Yatağın başındaki etajere bıraktım yemeğini. “Yemek geldi, kan bitince mutlaka yemelisin” dedim. Sami gözünü açtı ama konuşmadı yine. Yedikleri bir kuşun yediği kadar bile değil bir haftadır. Ne konuşuyor, ne yiyor, ne de içiyordu. Az da olsa yiyebilsin diye sevdiği yemekleri soruyorduk. Birlikte yaşasaydık bilirdik. Yılda iki hafta gidildiğinde, köyde geçirilen zamanlardan ibaretti artık görüşmelerimiz… Biteviye her yıl bizi ağırlar, kahvaltımızda davarından elde ettiği peyniri, kaymağı, komşusundan aldığı balı eksik etmez, “Şehirli milleti nasıl bulsun bunları, haydi yiyin de mideniz bayram etsin” derdi. Gösterdiği ilgiden hoşnut günlerimizi geçirir, misafirliğin tadını doyasıya çıkarır, onun neyi sevip sevmediğiyle pek de ilgilenmezdik.

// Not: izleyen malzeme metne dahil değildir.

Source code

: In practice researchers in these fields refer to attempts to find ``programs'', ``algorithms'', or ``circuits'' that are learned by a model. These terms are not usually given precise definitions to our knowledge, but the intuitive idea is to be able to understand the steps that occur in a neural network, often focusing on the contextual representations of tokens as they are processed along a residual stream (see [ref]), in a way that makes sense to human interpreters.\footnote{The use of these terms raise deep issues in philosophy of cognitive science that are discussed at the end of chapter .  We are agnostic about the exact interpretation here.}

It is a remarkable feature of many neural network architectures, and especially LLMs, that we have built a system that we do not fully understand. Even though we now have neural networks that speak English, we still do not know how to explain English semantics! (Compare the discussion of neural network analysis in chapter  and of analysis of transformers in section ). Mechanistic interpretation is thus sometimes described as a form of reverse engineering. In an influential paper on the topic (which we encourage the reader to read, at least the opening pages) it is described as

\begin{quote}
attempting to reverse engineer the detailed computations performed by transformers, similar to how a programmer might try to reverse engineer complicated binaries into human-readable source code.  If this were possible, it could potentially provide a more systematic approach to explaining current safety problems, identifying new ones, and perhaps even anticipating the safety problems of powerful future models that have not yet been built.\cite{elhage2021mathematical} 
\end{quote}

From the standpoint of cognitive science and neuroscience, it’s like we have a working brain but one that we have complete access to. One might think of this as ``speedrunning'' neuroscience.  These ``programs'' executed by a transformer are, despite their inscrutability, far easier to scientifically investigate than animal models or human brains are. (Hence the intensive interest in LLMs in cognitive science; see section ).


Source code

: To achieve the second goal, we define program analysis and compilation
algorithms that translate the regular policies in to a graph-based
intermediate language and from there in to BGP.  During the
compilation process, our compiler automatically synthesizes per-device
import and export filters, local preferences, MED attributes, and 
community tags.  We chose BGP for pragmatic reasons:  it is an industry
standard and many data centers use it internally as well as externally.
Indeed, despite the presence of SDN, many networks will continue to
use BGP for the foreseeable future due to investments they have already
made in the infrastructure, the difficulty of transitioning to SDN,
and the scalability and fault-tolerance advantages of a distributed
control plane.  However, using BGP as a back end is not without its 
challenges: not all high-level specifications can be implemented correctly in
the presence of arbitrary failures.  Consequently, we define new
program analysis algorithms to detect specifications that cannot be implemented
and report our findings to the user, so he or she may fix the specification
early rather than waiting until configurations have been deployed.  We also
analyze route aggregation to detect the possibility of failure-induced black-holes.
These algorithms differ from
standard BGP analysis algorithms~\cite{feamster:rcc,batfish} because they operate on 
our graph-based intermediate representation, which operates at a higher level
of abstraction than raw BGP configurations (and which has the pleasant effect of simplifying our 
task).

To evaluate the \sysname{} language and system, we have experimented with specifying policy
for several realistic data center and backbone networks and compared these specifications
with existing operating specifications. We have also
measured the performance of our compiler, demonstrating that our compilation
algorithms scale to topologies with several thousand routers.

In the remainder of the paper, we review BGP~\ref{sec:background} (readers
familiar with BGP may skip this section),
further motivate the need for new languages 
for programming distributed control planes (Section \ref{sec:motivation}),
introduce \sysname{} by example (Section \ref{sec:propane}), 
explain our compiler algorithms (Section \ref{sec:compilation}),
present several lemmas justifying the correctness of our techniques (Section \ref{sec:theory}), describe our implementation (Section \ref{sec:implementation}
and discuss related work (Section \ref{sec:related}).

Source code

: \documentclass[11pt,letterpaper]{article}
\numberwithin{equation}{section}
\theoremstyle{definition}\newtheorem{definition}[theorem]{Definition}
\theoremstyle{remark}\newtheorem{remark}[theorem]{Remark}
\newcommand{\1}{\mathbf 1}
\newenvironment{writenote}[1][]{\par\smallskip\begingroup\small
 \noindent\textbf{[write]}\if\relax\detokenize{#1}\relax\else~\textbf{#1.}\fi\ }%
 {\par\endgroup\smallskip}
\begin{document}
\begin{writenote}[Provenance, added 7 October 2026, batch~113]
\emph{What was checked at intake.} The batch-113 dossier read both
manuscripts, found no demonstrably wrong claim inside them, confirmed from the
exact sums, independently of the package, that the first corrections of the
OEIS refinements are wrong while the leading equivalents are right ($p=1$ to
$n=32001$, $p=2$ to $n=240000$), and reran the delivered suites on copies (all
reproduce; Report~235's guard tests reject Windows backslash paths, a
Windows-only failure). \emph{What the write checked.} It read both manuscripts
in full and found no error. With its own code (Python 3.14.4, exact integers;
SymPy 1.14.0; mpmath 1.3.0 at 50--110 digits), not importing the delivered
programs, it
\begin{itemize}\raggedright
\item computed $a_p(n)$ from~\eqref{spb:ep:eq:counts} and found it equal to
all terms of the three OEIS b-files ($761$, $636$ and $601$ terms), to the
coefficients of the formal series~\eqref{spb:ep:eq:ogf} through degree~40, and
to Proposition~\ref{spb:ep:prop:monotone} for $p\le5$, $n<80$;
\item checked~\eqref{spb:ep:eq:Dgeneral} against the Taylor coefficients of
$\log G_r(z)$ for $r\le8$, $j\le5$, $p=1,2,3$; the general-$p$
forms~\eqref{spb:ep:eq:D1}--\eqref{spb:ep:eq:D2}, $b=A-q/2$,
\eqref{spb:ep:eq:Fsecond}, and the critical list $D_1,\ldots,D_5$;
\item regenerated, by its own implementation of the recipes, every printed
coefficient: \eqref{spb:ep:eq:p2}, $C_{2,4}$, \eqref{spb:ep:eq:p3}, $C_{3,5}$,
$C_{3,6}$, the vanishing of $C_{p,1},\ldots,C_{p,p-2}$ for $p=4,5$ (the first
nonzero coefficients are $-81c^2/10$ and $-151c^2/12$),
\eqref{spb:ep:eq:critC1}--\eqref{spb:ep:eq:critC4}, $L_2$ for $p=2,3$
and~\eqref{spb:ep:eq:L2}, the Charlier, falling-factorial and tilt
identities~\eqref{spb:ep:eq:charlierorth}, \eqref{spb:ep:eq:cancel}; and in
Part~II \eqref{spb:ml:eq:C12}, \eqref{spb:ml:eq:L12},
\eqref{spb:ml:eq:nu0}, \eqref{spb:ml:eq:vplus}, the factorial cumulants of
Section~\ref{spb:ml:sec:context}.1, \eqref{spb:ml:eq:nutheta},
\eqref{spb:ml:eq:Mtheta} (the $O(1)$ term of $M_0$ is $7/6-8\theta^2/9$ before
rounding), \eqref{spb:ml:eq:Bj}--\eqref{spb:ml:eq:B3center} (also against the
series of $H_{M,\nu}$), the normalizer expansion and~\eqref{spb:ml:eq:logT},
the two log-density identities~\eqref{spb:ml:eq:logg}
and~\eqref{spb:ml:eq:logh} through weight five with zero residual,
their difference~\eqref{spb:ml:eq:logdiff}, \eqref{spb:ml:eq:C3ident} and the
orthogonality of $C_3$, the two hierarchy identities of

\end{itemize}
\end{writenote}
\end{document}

Onu daha iyi görebilmek için yatağının başını biraz kaldırdım. Duvara yapışık küçük masaya oturup kendi yemeğime gömüldüm. “Çıkmadık candan ümit kesilir mi hiç, kesilmez, kolay mı” dedim içimden. Altı ay önce hastalığı öğrendiğimde onu almaya, memlekete gitmiştim. Gökle birleşen dağların arasındaki köyümüzde Sami’nin baktığı davarı, ineği apar topar elden çıkardık, satmaya kıyamadığı için Sarıkız’la, köpeği Oscar’ı komşuya bıraktık. Anamla babamdan da hatıraydı, daha da önemlisi emanetti onlar Sami’ye. Vakti zamanında ben okumayı tercih edince o da köyümüzde kalmıştı. Baba ocağını çekip çevirmek onun göreviydi artık. Ne yalan söyleyeyim, yıllar var ki bu konuyu hiç konuşmadık. Memnun muydu, değil miydi, bilmiyorum. Sanki yaşamın bize biçtiği rolleri bir çırpıda ezberlemiştik ve oynuyorduk. Şimdi ise unuttuğumuz repliklerimizi bize hatırlatacak bir suflöre ihtiyacımız vardı sanki. Tedavinin büyük bir hastanede yapılması gerektiğini anlatıp yanıma aldım onu hemen. Daha o gün gönülsüzdü Sami. Tedaviyi istemedi ama ağrılar da rahat vermiyordu.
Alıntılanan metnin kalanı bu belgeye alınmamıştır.